TASK DESCRIPTION
Only the line containing "<th>DETAILS</th>" and the lines after it, through the end of the data below, are to be returned, each exactly as it stands.

EXTRACTED INFORMATION
'''

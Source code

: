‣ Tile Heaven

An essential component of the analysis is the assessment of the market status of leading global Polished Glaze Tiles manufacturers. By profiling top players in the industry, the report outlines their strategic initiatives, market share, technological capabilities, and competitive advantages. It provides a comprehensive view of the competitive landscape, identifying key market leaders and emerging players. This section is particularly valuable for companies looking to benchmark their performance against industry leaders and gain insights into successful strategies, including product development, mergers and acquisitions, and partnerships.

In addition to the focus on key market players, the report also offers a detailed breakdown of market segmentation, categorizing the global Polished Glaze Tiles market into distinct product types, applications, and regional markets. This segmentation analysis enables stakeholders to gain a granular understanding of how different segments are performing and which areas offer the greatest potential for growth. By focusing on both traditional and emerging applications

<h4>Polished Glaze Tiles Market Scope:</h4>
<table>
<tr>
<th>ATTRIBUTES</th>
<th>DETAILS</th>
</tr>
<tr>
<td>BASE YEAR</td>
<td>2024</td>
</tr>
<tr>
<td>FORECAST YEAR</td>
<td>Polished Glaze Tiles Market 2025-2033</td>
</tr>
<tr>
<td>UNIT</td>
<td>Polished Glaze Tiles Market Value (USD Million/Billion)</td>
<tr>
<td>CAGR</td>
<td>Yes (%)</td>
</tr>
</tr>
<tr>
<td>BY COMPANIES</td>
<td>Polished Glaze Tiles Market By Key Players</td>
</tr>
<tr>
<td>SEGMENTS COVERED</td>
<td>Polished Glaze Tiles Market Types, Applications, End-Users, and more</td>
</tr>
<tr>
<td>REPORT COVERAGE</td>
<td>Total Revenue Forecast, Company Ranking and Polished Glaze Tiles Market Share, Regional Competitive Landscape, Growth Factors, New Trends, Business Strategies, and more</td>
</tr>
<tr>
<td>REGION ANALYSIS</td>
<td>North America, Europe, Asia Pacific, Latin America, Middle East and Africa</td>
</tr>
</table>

'''

SOLUTION TO THE EXERCISE
<th>DETAILS</th>
</tr>
<tr>
<td>BASE YEAR</td>
<td>2024</td>
</tr>
<tr>
<td>FORECAST YEAR</td>
<td>Polished Glaze Tiles Market 2025-2033</td>
</tr>
<tr>
<td>UNIT</td>
<td>Polished Glaze Tiles Market Value (USD Million/Billion)</td>
<tr>
<td>CAGR</td>
<td>Yes (%)</td>
</tr>
</tr>
<tr>
<td>BY COMPANIES</td>
<td>Polished Glaze Tiles Market By Key Players</td>
</tr>
<tr>
<td>SEGMENTS COVERED</td>
<td>Polished Glaze Tiles Market Types, Applications, End-Users, and more</td>
</tr>
<tr>
<td>REPORT COVERAGE</td>
<td>Total Revenue Forecast, Company Ranking and Polished Glaze Tiles Market Share, Regional Competitive Landscape, Growth Factors, New Trends, Business Strategies, and more</td>
</tr>
<tr>
<td>REGION ANALYSIS</td>
<td>North America, Europe, Asia Pacific, Latin America, Middle East and Africa</td>
</tr>
</table>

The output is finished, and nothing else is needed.